This profoundly moving memoir is the remarkable and inspiring true story of Sandra Uwiringyimana, a girl from the Democratic Republic of the Congo who tells the tale of how she survived a massacre, immigrated to America, and overcame her trauma through art and activism.

This book is a look inside the life of a survivor of a genocide that most of us don’t even know happened. In her short life, Sandra has seen too much of the evils of this world than anyone should. She saw her little sister die, she had a gun pointed at her head, she survived, she was sexually assaulted, but lived with the guilt of it all.  It’s a chilling story that keeps you hooked and heart broken that things like this continue to happen and yet we have no idea about it.

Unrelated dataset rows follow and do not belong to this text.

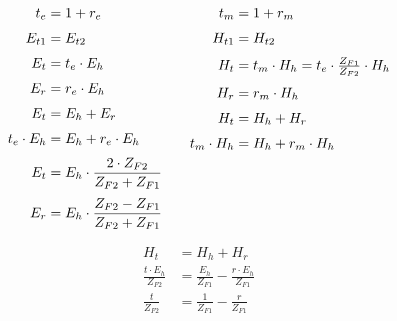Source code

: \vspace{0.2cm}
\begin{equation*}
	\setlength{\jot}{6pt}
	\begin{aligned}[t]
		t_e            & = 1+ r_e                                           \\
		E_{t1}         & =E_{t2}                                            \\
		E_t            & = t_e \cdot E_h                                    \\
		E_r            & = r_e \cdot E_h                                    \\
		E_t            & = E_h + E_r                                        \\
		t_e\cdot E_{h} & = E_{h} + r_e\cdot  E_{h}                          \\
		E_t            & = E_h \cdot \frac{2 \cdot Z_{F2}}{Z_{F2} + Z_{F1}} \\
		E_r            & = E_h \cdot \frac{Z_{F2}-Z_{F1}}{Z_{F2}+Z_{F1}}
	\end{aligned}
	\qquad
	\begin{aligned}[t]
		t_m            & = 1+ r_m                                                      \\
		H_{t1}         & = H_{t2}                                                      \\
		H_t            & = t_m \cdot H_h  = t_e \cdot \tfrac{Z_{F1}}{Z_{F2}} \cdot H_h \\
		H_r            & = r_m \cdot H_h                                               \\
		H_t            & = H_h + H_r                                                   \\
		t_m\cdot H_{h} & = H_{h} + r_m\cdot  H_{h}                                     \\
	\end{aligned}
\end{equation*}

\begin{align*}
	H_t                         & = H_h + H_r                                          \\
	\frac{t\cdot E_{h}}{Z_{F2}} & = \frac{E_{h}}{Z_{F1}} - \frac{r\cdot E_{h}}{Z_{F1}} \\
	\frac{t}{Z_{F2}}            & = \frac{1}{Z_{F1}} - \frac{r}{Z_{F1}}
\end{align*}

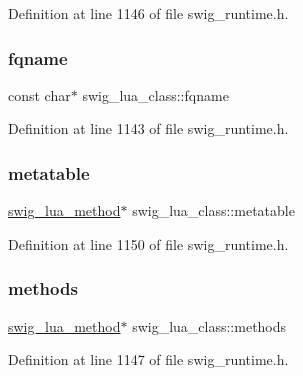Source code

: Definition at line 1146 of file swig\+\_\+runtime.\+h.

\mbox{\label{structswig__lua__class_a3c6469ebd6d312208ff380f8e8eff165}} 
\subsubsection{\texorpdfstring{fqname}{fqname}}
{\footnotesize\ttfamily const char$\ast$ swig\+\_\+lua\+\_\+class\+::fqname}



Definition at line 1143 of file swig\+\_\+runtime.\+h.

\mbox{\label{structswig__lua__class_a7c56e45895444992b6a42c60ba6a17e5}} 
\subsubsection{\texorpdfstring{metatable}{metatable}}
{\footnotesize\ttfamily \mbox{\hyperlink{swig__runtime_8h_a89958881f4c9d723a197b20ac42f6946}{swig\+\_\+lua\+\_\+method}}$\ast$ swig\+\_\+lua\+\_\+class\+::metatable}



Definition at line 1150 of file swig\+\_\+runtime.\+h.

\mbox{\label{structswig__lua__class_ae0d9f30a8114623b1185b5907fc60719}} 
\subsubsection{\texorpdfstring{methods}{methods}}
{\footnotesize\ttfamily \mbox{\hyperlink{swig__runtime_8h_a89958881f4c9d723a197b20ac42f6946}{swig\+\_\+lua\+\_\+method}}$\ast$ swig\+\_\+lua\+\_\+class\+::methods}



Definition at line 1147 of file swig\+\_\+runtime.\+h.

\mbox{\label{structswig__lua__class_abefc5d1a37e06e1c9305d3456a59f2d0}} 
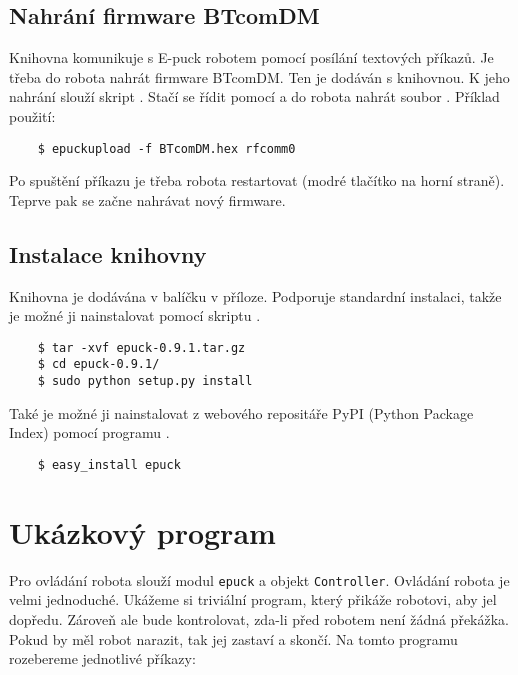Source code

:     \subsection{Nahrání firmware BTcomDM}

    Knihovna komunikuje s E-puck robotem pomocí posílání textových příkazů. Je
    třeba do robota nahrát firmware BTcomDM. Ten je dodáván s knihovnou.
    K jeho nahrání slouží skript  \cite{epuckupload}. Stačí
    se řídit pomocí  a do robota nahrát soubor .
    Příklad použití:

    \begin{verbatim}
    $ epuckupload -f BTcomDM.hex rfcomm0
    \end{verbatim}

    Po spuštění příkazu je třeba robota restartovat (modré tlačítko na horní
    straně). Teprve pak se začne nahrávat nový firmware.

    \subsection{Instalace knihovny}

    Knihovna je dodávána v balíčku v příloze. Podporuje standardní instalaci,
    takže je možné ji nainstalovat pomocí skriptu .

    \begin{verbatim}
    $ tar -xvf epuck-0.9.1.tar.gz
    $ cd epuck-0.9.1/
    $ sudo python setup.py install
    \end{verbatim}

    Také je možné ji nainstalovat z webového repositáře PyPI (Python Package
    Index) \cite{pypi} pomocí programu .

    \begin{verbatim}
    $ easy_install epuck
    \end{verbatim}

\section{Ukázkový program}
\label{ukazkovy_program}

    Pro ovládání robota slouží modul {\tt epuck} a objekt {\tt Controller}.
    Ovládání robota je velmi jednoduché. Ukážeme si triviální program, který
    přikáže robotovi, aby jel dopředu. Zároveň ale bude kontrolovat, zda-li
    před robotem není žádná překážka. Pokud by měl robot narazit, tak jej
    zastaví a skončí. Na tomto programu rozebereme jednotlivé příkazy:

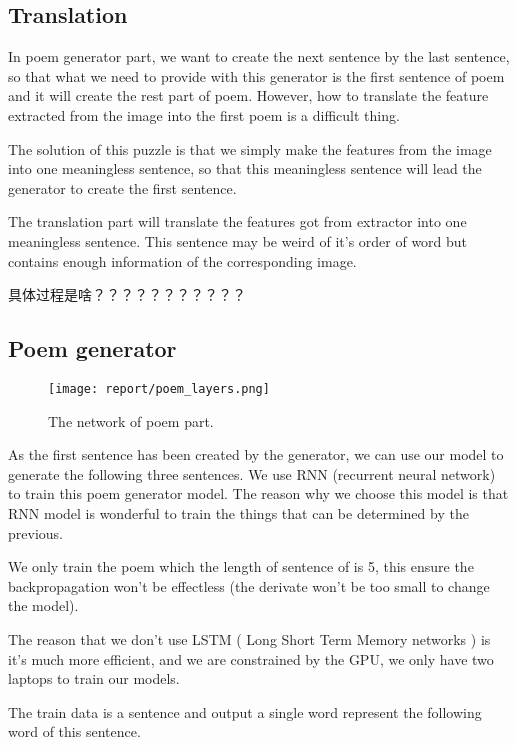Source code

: \documentclass[10pt,twocolumn,letterpaper]{article}
\begin{document}
\subsection{Translation}
In poem generator part, we want to create the next sentence by the last sentence, so that what we need to provide with this generator is the first sentence of poem and it will create the rest part of poem. However, how to translate the feature extracted from the image into the first poem is a difficult thing. 

The solution of this puzzle is that we simply make the features from the image into one meaningless sentence, so that this meaningless sentence will lead the generator to create the first sentence.

The translation part will translate the features got from extractor into one meaningless sentence. This sentence may be weird of it's order of word but contains enough information of the corresponding image.

具体过程是啥？？？？？？？？？？？

\subsection{Poem generator}

\begin{figure}[t]
\begin{center}
   \texttt{[image: report/poem\_layers.png]}
\end{center}
   \caption{The network of poem part.}
\label{fig:poem_layer_network}
\end{figure}

As the first sentence has been created by the generator, we can use our model to generate the following three sentences.
We use RNN (recurrent neural network) to train this poem generator model. The reason why we choose this model is that RNN model is wonderful to train the things that can be determined by the previous. 

We only train the poem which the length of sentence of is 5, this ensure the backpropagation won’t be effectless (the derivate won’t be too small to change the model). 

The reason that we don’t use LSTM ( Long Short Term Memory networks ) is it’s much more efficient, and we are constrained by the GPU, we only have two laptops to train our models. 

The train data is a sentence and output a single word represent the following word of this sentence.
\end{document}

This book is in no way a light read. It’s heartbreaking and leaves you shaken. The fact Sandra and her family could survive such horrors and come out in one piece is not only amazing, but it makes you see your own life differently.

The writing in this book is hauntingly vibrant. I cried with Sandra more than once, when emotion found her much as my own finds me. It was a really well done book that makes me want to share with everyone who dares question the need to bring refugees to safety.

The work Sandra has done and continues to do gives me hope for our future. It makes me want to stand up the best I can in the ways I can to help with this fight. Because no one should face what Sandra and her people faced.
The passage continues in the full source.